Personal information
- Full name: Ode Usman Abdullahi
- Date of birth: 28 September 2002 (age 23)
- Place of birth: Abuja, Nigeria
- Height: 1.82 m (6 ft 0 in)
- Position: Midfielder

Team information
- Current team: Maxline Vitebsk
- Number: 4

Senior career*
- Years: Team / Apps / (Gls)
- 2023–2024: Dainava / 69 / (2)
- 2025: Aris Limassol / 0 / (0)
- 2025: → Maxline Vitebsk (loan) / 29 / (3)
- 2026–: Maxline Vitebsk / 13 / (1)

= Ode Abdullahi =

Nigerian footballer (born 2002)

Ode Usman Abdullahi (born 28 September 2002) is a Nigerian professional footballer who plays as a midfielder for Belarusian Premier League club Maxline Vitebsk.

==Club career==
===DFK Dainava===
At the beginning of 2023, Abdullahi joined the Lithuanian club DFK Dainava. He made his debut for the club on 4 March 2023, in a match against Hegelmann, coming on the field in the starting lineup. He scored his first goal for the club on 2 September 2023, in a match against Džiugas, providing an assist. Abdullahi played as a key player throughout the season, continuing to play for Dainava at the beginning of 2024. He scored his debut goal for the club on 31 March 2024, in a match against Sūduva. Abdullahi also received awards as the best player of the month. At the end of 2024, he left the club upon the expiration of his contract. Over the course of 2 seasons, he managed to score 2 goals and 4 assists for the club in the A Lyga.

===Maxline Vitebsk===
At the end of January 2025, Abdullahi joined Aris Limassol as a free agent, signing a three-year contract and moving to Belarusian club Maxline Vitebsk on loan. He made his debut for the club on 2 March 2025 in the quarter-final match of the Belarusian Cup against Belshina Babruisk, entering the field in the starting lineup. He played his debut match in the Belarusian Premier League on 16 March 2025 against the club Slutsk. In the semi-final matches of the Belarusian Cup, together with Maxline Vitebsk, they lost to Torpedo-BelAZ Zhodino on aggregate, eliminating them in the tournament. Abdullahi scored his debut goal for the club on 12 May 2025 in a match against Slavia Mozyr. At the end of the season, he and the club became the league champions.

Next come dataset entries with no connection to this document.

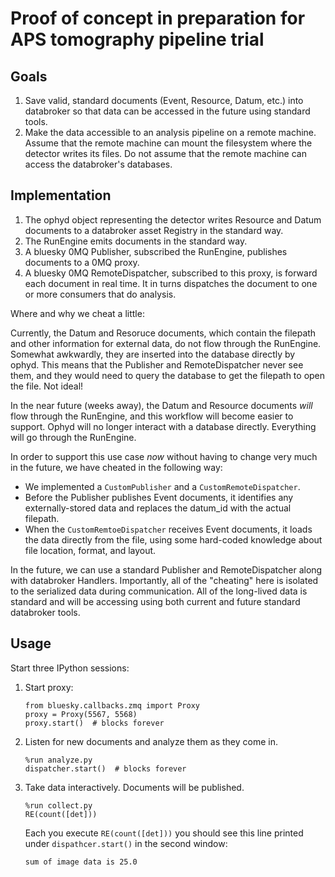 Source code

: # Proof of concept in preparation for APS tomography pipeline trial

## Goals

1. Save valid, standard documents (Event, Resource, Datum, etc.) into databroker
   so that data can be accessed in the future using standard tools.
2. Make the data accessible to an analysis pipeline on a remote machine. Assume
   that the remote machine can mount the filesystem where the detector writes
   its files. Do not assume that the remote machine can access the databroker's
   databases.

## Implementation

1. The ophyd object representing the detector writes Resource and Datum
   documents to a databroker asset Registry in the standard way.
2. The RunEngine emits documents in the standard way.
3. A bluesky 0MQ Publisher, subscribed the RunEngine, publishes documents to a
   0MQ proxy.
4. A bluesky 0MQ RemoteDispatcher, subscribed to this proxy, is forward each
   document in real time. It in turns dispatches the document to one or more
   consumers that do analysis.

Where and why we cheat a little:

Currently, the Datum and Resoruce documents, which contain the filepath and
other information for external data, do not flow through the RunEngine.
Somewhat awkwardly, they are inserted into the database directly by ophyd. This
means that the Publisher and RemoteDispatcher never see them, and they would
need to query the database to get the filepath to open the file. Not ideal!

In the near future (weeks away), the Datum and Resource documents *will* flow
through the RunEngine, and this workflow will become easier to support. Ophyd
will no longer interact with a database directly. Everything will go through the
RunEngine.

In order to support this use case *now* without having to change very much in
the future, we have cheated in the following way:

* We implemented a ``CustomPublisher`` and a ``CustomRemoteDispatcher``.
* Before the Publisher publishes Event documents, it identifies any
  externally-stored data and replaces the datum_id with the actual filepath.
* When the ``CustomRemtoeDispatcher`` receives Event documents, it loads the
  data directly from the file, using some hard-coded knowledge about file
  location, format, and layout.

In the future, we can use a standard Publisher and RemoteDispatcher along with
databroker Handlers. Importantly, all of the "cheating" here is isolated to the
serialized data during communication. All of the long-lived data is standard
and will be accessing using both current and future standard databroker tools.

## Usage

Start three IPython sessions:

1. Start proxy:

    ```
    from bluesky.callbacks.zmq import Proxy
    proxy = Proxy(5567, 5568)
    proxy.start()  # blocks forever
    ```

2. Listen for new documents and analyze them as they come in.

    ```
    %run analyze.py
    dispatcher.start()  # blocks forever
    ```

3. Take data interactively. Documents will be published.

    ```
    %run collect.py
    RE(count([det]))
    ```

    Each you execute ``RE(count([det]))`` you should see this line printed under
    ``dispathcer.start()`` in the second window:

    ```
    sum of image data is 25.0
    ```
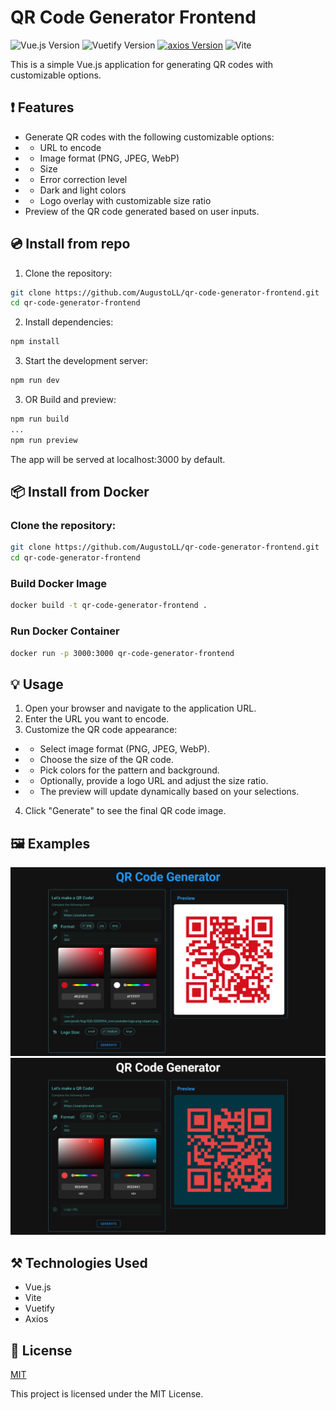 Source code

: # QR Code Generator Frontend
![Vue.js Version](https://img.shields.io/badge/vue-v20.11.0-green?style=for-the-badge&logo=vue.js&labelColor=%232b2b2d)
![Vuetify Version](https://img.shields.io/badge/v3.5.8-js?style=for-the-badge&logo=vuetify&label=vuetify&color=%231867c0)
[![axios Version](https://img.shields.io/badge/axios-v1.7.2-blue?style=for-the-badge&logo=axios)](https://www.npmjs.com/package/axios/v/1.7.2)
![Vite](https://img.shields.io/badge/v5.1.5-js?style=for-the-badge&logo=vite&label=Vite&color=%23a54ffe)


This is a simple Vue.js application for generating QR codes with customizable options.

## ❗️ Features

- Generate QR codes with the following customizable options:
- - URL to encode
- - Image format (PNG, JPEG, WebP)
- - Size
- - Error correction level
- - Dark and light colors
- - Logo overlay with customizable size ratio
- Preview of the QR code generated based on user inputs.

## 💿 Install from repo

1. Clone the repository:
```sh
git clone https://github.com/AugustoLL/qr-code-generator-frontend.git
cd qr-code-generator-frontend
```

2. Install dependencies:
```sh
npm install
```

3. Start the development server:
```sh
npm run dev
```

3. OR Build and preview:
```sh
npm run build
...
npm run preview
```

The app will be served at localhost:3000 by default.

## 📦 Install from Docker

### Clone the repository:
```sh
git clone https://github.com/AugustoLL/qr-code-generator-frontend.git
cd qr-code-generator-frontend
```

### Build Docker Image

```bash
docker build -t qr-code-generator-frontend .
```

### Run Docker Container

```bash
docker run -p 3000:3000 qr-code-generator-frontend
```

## 💡 Usage

1. Open your browser and navigate to the application URL.
2. Enter the URL you want to encode.
3. Customize the QR code appearance:
- - Select image format (PNG, JPEG, WebP).
- - Choose the size of the QR code.
- - Pick colors for the pattern and background.
- - Optionally, provide a logo URL and adjust the size ratio.
- - The preview will update dynamically based on your selections.
4. Click "Generate" to see the final QR code image.

## 🖼️ Examples

<img src="examples/example1.png" />
<img src="examples/example2.png" />


## ⚒️ Technologies Used

- Vue.js
- Vite
- Vuetify
- Axios


## 📑 License
[MIT](http://opensource.org/licenses/MIT)

This project is licensed under the MIT License.
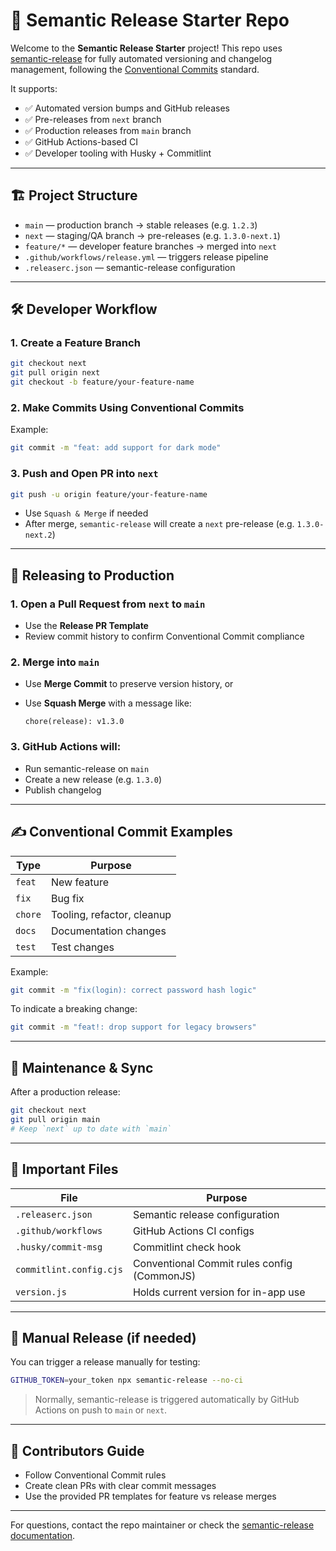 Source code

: # 🧪 Semantic Release Starter Repo

Welcome to the **Semantic Release Starter** project! This repo uses [semantic-release](https://semantic-release.gitbook.io/) for fully automated versioning and changelog management, following the [Conventional Commits](https://www.conventionalcommits.org/en/v1.0.0/) standard.

It supports:

* ✅ Automated version bumps and GitHub releases
* ✅ Pre-releases from `next` branch
* ✅ Production releases from `main` branch
* ✅ GitHub Actions-based CI
* ✅ Developer tooling with Husky + Commitlint

---

## 🏗️ Project Structure

* `main` — production branch → stable releases (e.g. `1.2.3`)
* `next` — staging/QA branch → pre-releases (e.g. `1.3.0-next.1`)
* `feature/*` — developer feature branches → merged into `next`
* `.github/workflows/release.yml` — triggers release pipeline
* `.releaserc.json` — semantic-release configuration

---

## 🛠 Developer Workflow

### 1. Create a Feature Branch

```bash
git checkout next
git pull origin next
git checkout -b feature/your-feature-name
```

### 2. Make Commits Using Conventional Commits

Example:

```bash
git commit -m "feat: add support for dark mode"
```

### 3. Push and Open PR into `next`

```bash
git push -u origin feature/your-feature-name
```

* Use `Squash & Merge` if needed
* After merge, `semantic-release` will create a `next` pre-release (e.g. `1.3.0-next.2`)

---

## 🚀 Releasing to Production

### 1. Open a Pull Request from `next` to `main`

* Use the **Release PR Template**
* Review commit history to confirm Conventional Commit compliance

### 2. Merge into `main`

* Use **Merge Commit** to preserve version history, or
* Use **Squash Merge** with a message like:

  ```
  chore(release): v1.3.0
  ```

### 3. GitHub Actions will:

* Run semantic-release on `main`
* Create a new release (e.g. `1.3.0`)
* Publish changelog

---

## ✍️ Conventional Commit Examples

| Type    | Purpose                    |
| ------- | -------------------------- |
| `feat`  | New feature                |
| `fix`   | Bug fix                    |
| `chore` | Tooling, refactor, cleanup |
| `docs`  | Documentation changes      |
| `test`  | Test changes               |

Example:

```bash
git commit -m "fix(login): correct password hash logic"
```

To indicate a breaking change:

```bash
git commit -m "feat!: drop support for legacy browsers"
```

---

## 🧹 Maintenance & Sync

After a production release:

```bash
git checkout next
git pull origin main
# Keep `next` up to date with `main`
```

---

## 📂 Important Files

| File                    | Purpose                                     |
| ----------------------- | ------------------------------------------- |
| `.releaserc.json`       | Semantic release configuration              |
| `.github/workflows`     | GitHub Actions CI configs                   |
| `.husky/commit-msg`     | Commitlint check hook                       |
| `commitlint.config.cjs` | Conventional Commit rules config (CommonJS) |
| `version.js`            | Holds current version for in-app use        |

---

## 🤖 Manual Release (if needed)

You can trigger a release manually for testing:

```bash
GITHUB_TOKEN=your_token npx semantic-release --no-ci
```

> Normally, semantic-release is triggered automatically by GitHub Actions on push to `main` or `next`.

---

## 👥 Contributors Guide

* Follow Conventional Commit rules
* Create clean PRs with clear commit messages
* Use the provided PR templates for feature vs release merges

---

For questions, contact the repo maintainer or check the [semantic-release documentation](https://semantic-release.gitbook.io/).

In January 2026, Abdullahi officially joined Maxline Vitebsk as a free agent, signing a two-year contract. He started the new season on 28 February 2026 with a match for the Belarusian Super Cup, where they lost to Neman Grodno in a penalty shootout. In the quarter-final matches of the Belarusian Cup, they defeated Dynamo Brest, advancing to the semi-finals of the tournament.